4.5 Despite delivery of the vehicle to the respondent, ownership of the vehicle remained vested with the applicant until all amounts outstanding in terms of the credit agreement had been paid by the respondent;
4.6 In the event that the respondent failed to pay any instalments on due date or failed to satisfy any of his other obligations in terms of the agreement, the applicant, without prejudice to any of its other rights, was entitled to terminate the agreement, repossess the vehicle, dispose of the vehicle in accordance with the provisions of the NCA, recover from the respondent any remaining settlement value after that sale as contemplated in Section 127(7) of the NCA, claim interest on that instalment amount at 19,25% per year calculated from date of termination of the agreement to date of payment, claim costs on an attorney / client scale, and claim all expenses incurred in tracing the respondent before or after the institution of action, attaching the vehicle, removing it, valuing it, storing it and in relation to the sale of the vehicle.
Debt review
5. Within eight months of concluding the credit agreement with the applicant, the respondent applied in terms of Section 86(1) of the NCA to have himself declared over-indebted. On 15 December 2022, the relevant debt counsellor delivered to the plaintiff the Form 17.1 notice contemplated in Section 86(4)(b)(i) of the NCA. This was followed on 20 December 2022 by the delivery of a Form 17.2 by the debt counsellor to the applicant recording that the debt counsellor had found the respondent to be over-indebted. No evidence was adduced by either party that the debt counsellor had determined that the credit agreement appears to be reckless.

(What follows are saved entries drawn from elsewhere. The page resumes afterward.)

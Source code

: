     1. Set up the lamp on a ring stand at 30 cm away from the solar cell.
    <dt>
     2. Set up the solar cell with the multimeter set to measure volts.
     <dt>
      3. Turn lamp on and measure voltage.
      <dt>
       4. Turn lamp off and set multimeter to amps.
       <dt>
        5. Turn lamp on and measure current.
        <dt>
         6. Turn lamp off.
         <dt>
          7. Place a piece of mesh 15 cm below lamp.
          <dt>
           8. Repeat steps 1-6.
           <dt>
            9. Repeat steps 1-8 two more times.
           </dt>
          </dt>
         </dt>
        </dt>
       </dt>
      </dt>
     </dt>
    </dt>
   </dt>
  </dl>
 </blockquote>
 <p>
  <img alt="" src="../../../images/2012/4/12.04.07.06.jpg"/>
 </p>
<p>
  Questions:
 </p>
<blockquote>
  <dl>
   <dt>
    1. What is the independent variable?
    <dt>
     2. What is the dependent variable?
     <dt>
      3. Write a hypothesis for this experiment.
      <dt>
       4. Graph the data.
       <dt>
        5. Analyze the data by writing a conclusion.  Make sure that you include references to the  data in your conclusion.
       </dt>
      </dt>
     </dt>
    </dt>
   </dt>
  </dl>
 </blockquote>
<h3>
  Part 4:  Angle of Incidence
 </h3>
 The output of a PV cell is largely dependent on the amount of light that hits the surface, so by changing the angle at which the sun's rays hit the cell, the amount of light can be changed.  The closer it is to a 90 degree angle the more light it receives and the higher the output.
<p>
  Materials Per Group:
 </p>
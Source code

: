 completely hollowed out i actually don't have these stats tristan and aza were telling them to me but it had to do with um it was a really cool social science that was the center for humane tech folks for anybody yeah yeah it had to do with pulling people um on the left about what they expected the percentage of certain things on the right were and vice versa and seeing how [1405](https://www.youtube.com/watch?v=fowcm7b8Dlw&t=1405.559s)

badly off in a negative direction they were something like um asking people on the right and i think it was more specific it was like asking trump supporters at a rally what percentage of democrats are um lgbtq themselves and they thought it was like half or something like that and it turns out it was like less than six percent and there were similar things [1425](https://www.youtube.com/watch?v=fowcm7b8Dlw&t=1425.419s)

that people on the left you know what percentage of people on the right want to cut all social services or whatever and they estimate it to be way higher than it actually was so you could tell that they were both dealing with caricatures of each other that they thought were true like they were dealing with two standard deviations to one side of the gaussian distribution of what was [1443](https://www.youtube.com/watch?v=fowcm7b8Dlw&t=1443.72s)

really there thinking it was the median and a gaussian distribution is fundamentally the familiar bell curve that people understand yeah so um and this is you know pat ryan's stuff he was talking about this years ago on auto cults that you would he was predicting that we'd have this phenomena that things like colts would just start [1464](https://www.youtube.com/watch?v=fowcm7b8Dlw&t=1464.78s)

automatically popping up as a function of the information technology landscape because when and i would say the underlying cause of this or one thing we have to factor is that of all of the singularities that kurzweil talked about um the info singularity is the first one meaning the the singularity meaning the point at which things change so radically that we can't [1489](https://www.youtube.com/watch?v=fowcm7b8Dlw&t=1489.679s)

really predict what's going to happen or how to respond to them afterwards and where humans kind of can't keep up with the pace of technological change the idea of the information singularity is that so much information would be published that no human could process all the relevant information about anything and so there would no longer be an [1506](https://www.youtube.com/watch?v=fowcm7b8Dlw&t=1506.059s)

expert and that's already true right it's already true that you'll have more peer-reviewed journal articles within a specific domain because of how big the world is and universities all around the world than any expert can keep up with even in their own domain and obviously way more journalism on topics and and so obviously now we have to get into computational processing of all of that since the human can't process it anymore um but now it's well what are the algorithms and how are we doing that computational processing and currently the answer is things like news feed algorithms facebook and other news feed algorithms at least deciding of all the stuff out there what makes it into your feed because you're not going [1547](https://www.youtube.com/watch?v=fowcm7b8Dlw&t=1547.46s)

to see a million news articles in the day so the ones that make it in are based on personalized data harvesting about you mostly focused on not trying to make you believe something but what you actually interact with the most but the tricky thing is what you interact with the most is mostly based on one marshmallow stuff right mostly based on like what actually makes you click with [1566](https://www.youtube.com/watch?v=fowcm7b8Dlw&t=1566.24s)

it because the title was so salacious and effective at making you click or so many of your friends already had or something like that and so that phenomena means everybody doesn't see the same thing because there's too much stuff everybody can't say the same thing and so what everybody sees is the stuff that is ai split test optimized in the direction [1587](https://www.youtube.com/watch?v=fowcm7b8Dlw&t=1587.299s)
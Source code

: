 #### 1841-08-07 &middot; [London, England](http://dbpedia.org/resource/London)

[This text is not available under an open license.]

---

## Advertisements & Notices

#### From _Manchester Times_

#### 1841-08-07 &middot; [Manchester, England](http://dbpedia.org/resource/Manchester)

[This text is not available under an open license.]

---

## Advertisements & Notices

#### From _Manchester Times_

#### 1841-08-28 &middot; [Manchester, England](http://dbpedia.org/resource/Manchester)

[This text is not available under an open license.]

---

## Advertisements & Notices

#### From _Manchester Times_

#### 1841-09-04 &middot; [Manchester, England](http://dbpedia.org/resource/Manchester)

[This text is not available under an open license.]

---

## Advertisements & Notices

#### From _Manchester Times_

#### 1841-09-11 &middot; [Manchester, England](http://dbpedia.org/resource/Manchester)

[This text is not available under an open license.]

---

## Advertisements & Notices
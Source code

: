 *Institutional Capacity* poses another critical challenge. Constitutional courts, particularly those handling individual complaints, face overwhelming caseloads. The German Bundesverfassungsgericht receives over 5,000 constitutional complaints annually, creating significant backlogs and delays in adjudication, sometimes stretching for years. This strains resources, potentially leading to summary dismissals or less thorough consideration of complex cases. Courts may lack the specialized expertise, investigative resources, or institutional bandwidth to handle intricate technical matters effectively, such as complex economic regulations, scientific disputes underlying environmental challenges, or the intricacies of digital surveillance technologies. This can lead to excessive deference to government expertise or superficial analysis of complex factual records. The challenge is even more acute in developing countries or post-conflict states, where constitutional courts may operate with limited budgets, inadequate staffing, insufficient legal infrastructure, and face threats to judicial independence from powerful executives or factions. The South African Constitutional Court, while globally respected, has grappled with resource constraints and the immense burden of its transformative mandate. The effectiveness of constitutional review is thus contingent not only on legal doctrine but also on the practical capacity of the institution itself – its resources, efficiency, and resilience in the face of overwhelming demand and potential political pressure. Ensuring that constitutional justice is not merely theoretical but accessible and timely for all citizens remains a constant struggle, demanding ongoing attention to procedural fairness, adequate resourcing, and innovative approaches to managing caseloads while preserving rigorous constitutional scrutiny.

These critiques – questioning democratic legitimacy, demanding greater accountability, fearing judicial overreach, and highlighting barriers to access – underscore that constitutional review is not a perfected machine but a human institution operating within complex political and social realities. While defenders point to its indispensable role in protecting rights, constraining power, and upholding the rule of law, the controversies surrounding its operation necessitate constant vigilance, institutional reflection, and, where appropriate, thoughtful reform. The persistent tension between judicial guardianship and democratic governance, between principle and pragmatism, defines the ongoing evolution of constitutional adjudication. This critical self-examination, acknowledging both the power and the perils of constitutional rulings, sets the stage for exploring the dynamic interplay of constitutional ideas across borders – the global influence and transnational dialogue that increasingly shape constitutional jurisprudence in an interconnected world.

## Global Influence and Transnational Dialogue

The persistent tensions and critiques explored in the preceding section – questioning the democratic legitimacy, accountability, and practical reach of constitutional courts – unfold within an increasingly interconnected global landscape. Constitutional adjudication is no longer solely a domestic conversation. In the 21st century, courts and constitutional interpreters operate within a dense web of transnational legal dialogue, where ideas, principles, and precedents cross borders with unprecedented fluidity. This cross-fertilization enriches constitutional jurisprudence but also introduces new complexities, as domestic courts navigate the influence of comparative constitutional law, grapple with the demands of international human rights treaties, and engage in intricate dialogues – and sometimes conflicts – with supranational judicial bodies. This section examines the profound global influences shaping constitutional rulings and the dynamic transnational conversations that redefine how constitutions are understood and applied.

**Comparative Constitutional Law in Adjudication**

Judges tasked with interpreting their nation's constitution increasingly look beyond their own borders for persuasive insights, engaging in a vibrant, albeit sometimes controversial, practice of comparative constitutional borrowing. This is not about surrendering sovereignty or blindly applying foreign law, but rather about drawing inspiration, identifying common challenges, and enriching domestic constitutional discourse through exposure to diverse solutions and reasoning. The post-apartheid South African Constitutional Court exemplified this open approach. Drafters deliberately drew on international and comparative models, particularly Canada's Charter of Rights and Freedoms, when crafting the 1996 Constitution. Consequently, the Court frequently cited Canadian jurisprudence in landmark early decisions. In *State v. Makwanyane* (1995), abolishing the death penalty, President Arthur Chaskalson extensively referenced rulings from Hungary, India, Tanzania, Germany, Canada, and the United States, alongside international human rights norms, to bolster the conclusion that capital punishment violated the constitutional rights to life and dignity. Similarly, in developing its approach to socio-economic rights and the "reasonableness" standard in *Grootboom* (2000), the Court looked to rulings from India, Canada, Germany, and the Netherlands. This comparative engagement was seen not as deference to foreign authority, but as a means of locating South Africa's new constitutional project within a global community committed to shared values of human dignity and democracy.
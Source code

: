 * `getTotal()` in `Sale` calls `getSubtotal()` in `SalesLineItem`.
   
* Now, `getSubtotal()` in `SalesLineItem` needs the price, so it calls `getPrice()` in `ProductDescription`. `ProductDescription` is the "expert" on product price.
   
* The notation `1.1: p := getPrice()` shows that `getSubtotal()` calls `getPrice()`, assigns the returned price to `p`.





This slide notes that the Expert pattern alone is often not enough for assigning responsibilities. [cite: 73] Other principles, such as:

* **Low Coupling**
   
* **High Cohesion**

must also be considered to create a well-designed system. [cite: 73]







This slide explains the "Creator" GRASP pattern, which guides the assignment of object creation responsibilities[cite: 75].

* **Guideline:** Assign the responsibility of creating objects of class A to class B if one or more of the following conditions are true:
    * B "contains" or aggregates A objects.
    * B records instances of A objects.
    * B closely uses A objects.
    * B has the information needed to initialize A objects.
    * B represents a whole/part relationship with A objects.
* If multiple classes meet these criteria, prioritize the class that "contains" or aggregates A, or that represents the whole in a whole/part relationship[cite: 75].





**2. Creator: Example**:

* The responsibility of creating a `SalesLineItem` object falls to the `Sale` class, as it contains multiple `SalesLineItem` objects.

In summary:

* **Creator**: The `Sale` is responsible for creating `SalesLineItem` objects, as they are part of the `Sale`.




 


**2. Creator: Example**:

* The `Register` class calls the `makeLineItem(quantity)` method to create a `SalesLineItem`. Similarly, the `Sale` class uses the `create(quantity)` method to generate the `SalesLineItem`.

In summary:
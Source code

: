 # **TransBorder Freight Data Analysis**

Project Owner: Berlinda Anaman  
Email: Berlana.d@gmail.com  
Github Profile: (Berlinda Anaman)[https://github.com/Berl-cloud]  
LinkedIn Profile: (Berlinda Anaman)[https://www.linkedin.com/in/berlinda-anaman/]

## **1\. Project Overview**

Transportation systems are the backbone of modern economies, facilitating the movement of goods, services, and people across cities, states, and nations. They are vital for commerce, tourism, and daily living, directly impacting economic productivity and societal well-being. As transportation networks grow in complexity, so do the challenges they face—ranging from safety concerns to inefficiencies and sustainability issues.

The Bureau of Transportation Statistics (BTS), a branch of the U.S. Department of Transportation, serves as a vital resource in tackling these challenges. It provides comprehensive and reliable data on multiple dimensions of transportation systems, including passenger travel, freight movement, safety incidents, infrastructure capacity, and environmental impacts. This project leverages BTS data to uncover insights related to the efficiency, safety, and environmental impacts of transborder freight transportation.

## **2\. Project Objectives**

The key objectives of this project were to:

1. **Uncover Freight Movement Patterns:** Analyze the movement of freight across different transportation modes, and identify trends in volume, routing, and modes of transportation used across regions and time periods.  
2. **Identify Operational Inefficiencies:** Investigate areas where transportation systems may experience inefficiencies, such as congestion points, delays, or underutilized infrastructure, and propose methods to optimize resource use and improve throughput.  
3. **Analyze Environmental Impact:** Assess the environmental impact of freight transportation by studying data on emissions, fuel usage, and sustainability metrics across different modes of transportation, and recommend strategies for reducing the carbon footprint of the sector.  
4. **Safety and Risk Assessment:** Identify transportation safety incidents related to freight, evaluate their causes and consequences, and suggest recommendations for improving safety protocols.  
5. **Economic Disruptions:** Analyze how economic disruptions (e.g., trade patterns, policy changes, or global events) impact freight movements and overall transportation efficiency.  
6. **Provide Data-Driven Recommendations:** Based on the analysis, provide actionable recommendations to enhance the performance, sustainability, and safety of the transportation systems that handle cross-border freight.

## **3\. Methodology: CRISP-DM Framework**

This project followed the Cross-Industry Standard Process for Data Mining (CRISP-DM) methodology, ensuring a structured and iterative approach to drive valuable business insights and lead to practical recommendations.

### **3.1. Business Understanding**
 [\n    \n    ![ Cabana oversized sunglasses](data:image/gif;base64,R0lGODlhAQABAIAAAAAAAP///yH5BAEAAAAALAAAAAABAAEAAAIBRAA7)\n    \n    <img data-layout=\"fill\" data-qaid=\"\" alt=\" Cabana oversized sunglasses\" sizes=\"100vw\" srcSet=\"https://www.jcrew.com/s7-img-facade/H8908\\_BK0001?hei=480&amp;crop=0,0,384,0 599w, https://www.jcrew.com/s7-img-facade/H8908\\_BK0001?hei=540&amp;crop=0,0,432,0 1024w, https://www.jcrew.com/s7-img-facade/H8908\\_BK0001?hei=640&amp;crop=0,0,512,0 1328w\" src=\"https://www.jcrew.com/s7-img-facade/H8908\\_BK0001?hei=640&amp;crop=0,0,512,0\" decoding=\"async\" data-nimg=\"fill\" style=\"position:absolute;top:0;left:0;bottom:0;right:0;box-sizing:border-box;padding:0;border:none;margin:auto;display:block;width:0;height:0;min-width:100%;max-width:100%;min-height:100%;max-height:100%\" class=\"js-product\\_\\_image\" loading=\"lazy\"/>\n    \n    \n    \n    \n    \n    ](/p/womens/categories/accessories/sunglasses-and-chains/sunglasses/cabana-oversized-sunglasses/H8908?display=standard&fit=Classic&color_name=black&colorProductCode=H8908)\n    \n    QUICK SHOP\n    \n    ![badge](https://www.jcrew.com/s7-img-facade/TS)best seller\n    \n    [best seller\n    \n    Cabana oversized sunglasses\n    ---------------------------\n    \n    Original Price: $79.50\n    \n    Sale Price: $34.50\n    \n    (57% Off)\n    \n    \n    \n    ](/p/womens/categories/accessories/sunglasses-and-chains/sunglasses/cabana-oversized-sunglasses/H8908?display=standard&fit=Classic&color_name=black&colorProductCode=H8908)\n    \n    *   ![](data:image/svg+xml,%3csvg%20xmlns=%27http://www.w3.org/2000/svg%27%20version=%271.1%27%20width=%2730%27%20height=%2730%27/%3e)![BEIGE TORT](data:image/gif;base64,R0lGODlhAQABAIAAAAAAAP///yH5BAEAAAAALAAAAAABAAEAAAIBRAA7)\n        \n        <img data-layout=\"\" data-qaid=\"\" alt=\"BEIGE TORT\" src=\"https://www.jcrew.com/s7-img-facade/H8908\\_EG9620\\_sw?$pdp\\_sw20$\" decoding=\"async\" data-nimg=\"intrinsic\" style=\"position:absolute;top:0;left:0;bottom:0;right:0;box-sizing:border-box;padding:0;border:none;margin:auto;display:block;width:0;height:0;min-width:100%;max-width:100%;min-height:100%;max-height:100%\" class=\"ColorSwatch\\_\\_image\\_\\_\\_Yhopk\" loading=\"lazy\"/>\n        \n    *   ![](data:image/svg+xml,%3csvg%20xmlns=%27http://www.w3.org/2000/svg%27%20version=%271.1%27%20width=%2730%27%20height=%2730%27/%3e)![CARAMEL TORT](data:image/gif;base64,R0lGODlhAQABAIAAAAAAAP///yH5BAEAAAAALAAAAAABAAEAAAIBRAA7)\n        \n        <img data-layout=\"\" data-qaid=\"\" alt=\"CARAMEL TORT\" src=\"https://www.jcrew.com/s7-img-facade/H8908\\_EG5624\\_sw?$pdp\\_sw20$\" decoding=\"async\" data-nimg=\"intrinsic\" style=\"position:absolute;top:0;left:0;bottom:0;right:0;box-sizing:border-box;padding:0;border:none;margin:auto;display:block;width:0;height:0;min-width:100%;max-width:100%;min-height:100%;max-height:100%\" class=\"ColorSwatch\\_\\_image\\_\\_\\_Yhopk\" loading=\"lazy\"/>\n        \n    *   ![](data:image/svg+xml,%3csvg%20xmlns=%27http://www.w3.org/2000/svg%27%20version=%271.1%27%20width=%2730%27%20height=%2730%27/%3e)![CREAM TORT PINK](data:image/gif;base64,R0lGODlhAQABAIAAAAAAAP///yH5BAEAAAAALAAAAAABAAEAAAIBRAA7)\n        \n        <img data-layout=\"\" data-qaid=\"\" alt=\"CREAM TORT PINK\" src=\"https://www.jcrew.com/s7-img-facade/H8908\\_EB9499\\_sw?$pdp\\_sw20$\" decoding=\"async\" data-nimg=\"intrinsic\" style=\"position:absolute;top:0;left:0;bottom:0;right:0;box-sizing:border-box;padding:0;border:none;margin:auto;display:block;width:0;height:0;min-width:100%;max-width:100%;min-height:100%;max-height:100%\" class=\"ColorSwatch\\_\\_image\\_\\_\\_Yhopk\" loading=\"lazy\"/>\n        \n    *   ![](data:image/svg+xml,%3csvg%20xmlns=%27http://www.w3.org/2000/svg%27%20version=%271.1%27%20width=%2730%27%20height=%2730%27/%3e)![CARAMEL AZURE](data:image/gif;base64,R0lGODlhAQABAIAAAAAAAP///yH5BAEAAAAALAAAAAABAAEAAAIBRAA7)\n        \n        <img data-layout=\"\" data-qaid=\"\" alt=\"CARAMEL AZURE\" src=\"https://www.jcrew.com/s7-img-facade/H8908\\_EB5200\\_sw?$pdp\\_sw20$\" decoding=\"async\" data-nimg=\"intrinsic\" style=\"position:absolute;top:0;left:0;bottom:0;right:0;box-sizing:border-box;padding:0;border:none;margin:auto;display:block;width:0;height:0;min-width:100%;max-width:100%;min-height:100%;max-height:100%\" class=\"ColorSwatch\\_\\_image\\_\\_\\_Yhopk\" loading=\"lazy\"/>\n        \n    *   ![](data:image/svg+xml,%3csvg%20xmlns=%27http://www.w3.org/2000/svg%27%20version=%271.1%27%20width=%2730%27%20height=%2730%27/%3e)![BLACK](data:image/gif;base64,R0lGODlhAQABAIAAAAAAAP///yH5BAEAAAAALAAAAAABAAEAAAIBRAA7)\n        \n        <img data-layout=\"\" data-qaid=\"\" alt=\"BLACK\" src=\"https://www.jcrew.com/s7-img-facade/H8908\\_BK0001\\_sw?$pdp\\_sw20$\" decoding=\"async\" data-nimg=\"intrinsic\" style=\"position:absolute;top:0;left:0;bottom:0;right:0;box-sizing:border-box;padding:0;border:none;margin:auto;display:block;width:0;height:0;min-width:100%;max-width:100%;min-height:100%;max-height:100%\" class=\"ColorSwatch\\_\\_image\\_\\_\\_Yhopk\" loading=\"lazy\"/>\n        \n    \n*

6. The applicant delivered a certificate of balance to the debt counsellor on 21 December 2022. This indicated a contractual monthly instalment of R14 220.29 at an interest rate of 22%.
7. On 4 January 2023, the debt counsellor provided the applicant with a debt restructuring proposal for repayment of a total of R882 938.46, and that extended the period of the instalment sale agreement from 1 November 2028 to 15 March 2030, that is, by 17 months. It was made at a time when the respondent ought to have serviced the first eight monthly instalments, and had he done so, he would have reduced the total amount repayable by an amount in the order of R104 000.00. However, on 27 March 2023, he was in arrears with his instalments in the sum of R67 574.81. It follows that when he applied for debt review in December 2022, he was in arrears, and therefore in default of the credit agreement. Based on the available figures disclosed in the papers, the respondent’s proposal necessarily fell short of the total amount repayable of R1 032 139.90.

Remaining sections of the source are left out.